Structure-based Drug Design Benchmark: Do 3D Methods Really Dominate?
Kangyu Zheng, Yingzhou Lu, Zaixi Zhang, Zhongwei Wan, Yao Ma, Marinka, Zitnik, Tianfan Fu

TL;DR
This paper benchmarks sixteen structure-based drug design models across different algorithmic types, revealing that 1D/2D methods can be competitive with 3D approaches and highlighting AutoGrow4's superior optimization performance.
Contribution
It provides the first comprehensive cross-algorithm benchmark for SBDD models, comparing their pharmaceutical and docking performance.
Findings
1D/2D methods are competitive with 3D methods.
AutoGrow4 outperforms other models in optimization.

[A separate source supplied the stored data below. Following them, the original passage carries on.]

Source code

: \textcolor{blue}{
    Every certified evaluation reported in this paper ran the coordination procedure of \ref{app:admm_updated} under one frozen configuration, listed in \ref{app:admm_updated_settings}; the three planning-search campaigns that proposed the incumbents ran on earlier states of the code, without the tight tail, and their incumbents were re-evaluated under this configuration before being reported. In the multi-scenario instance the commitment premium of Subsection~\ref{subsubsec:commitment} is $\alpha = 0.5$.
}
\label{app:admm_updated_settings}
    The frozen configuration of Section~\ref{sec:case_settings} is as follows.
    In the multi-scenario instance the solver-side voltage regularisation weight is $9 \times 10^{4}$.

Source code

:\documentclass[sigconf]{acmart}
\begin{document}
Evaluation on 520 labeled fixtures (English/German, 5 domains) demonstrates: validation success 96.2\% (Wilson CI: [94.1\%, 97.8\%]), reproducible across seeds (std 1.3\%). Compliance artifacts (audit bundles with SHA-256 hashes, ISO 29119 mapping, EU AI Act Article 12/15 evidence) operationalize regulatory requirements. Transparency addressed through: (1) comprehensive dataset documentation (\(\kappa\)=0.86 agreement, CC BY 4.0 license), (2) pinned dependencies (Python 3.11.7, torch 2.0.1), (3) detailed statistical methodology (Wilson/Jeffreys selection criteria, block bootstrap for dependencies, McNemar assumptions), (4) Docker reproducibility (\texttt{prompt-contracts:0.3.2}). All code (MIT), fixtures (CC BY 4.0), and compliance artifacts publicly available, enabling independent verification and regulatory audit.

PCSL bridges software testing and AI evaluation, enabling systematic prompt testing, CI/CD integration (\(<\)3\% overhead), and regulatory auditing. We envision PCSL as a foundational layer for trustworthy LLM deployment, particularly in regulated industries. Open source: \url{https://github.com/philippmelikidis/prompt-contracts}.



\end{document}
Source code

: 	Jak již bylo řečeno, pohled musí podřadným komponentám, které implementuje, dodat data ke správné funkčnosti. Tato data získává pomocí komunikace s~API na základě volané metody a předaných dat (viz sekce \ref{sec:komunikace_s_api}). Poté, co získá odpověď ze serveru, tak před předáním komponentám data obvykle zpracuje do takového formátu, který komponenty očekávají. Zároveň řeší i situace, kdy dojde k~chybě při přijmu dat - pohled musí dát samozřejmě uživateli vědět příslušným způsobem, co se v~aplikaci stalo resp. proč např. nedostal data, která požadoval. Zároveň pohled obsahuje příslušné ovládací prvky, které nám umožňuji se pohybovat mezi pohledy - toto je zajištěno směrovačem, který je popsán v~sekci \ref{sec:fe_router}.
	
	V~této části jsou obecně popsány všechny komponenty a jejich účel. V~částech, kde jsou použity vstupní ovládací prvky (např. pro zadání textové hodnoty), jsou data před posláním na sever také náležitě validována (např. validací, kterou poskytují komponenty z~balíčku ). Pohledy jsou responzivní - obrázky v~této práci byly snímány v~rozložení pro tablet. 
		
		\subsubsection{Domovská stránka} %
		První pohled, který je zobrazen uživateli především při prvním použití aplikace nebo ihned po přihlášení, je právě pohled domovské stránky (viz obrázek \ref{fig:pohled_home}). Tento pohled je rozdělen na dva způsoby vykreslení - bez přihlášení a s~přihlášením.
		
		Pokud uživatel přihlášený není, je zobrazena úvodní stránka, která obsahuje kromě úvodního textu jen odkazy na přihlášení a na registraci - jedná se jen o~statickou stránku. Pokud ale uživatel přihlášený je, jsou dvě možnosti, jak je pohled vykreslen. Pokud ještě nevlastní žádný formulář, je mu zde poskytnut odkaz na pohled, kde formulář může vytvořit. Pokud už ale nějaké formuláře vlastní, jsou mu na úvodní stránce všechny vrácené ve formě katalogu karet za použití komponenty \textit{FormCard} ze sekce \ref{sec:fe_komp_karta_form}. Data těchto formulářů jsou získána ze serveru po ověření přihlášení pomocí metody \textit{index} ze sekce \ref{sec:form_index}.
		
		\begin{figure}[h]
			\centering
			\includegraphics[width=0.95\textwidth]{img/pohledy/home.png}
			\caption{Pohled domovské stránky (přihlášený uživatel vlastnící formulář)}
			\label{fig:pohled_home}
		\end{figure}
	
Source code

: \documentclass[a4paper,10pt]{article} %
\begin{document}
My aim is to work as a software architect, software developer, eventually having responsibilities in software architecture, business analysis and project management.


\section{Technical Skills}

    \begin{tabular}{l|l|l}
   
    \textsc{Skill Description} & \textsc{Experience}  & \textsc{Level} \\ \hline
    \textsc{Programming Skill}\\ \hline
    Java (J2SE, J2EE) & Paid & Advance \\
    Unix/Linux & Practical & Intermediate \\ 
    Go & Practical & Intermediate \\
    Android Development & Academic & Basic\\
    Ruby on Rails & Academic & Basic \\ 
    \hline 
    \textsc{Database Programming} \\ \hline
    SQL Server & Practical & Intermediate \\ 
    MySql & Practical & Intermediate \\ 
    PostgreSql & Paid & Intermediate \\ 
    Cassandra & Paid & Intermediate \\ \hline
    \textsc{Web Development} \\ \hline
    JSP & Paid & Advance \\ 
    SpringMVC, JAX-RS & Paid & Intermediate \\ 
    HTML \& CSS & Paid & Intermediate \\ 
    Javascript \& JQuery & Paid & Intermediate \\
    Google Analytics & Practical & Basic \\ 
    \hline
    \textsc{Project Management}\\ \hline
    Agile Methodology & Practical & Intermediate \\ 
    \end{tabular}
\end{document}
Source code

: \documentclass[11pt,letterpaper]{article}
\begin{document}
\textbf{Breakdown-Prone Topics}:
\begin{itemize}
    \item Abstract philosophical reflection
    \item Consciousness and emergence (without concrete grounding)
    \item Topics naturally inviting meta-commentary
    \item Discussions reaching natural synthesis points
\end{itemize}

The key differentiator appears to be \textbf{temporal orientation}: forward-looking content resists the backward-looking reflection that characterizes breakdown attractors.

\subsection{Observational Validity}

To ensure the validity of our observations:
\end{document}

Different algorithms have unique advantages and trade-offs.
Abstract
Currently, the field of structure-based drug design is dominated by three main types of algorithms: search-based algorithms, deep generative models, and reinforcement learning. While existing works have typically focused on comparing models within a single algorithmic category, cross-algorithm comparisons remain scarce. In this paper, to fill the gap, we establish a benchmark to evaluate the performance of sixteen models across these different algorithmic foundations by assessing the pharmaceutical properties of the generated molecules and their docking affinities with specified target proteins. We highlight the unique advantages of each algorithmic approach and offer recommendations for the design of future SBDD models. We emphasize that 1D/2D ligand-centric drug design methods can be used in SBDD by treating the docking function as a black-box oracle, which is typically neglected. The…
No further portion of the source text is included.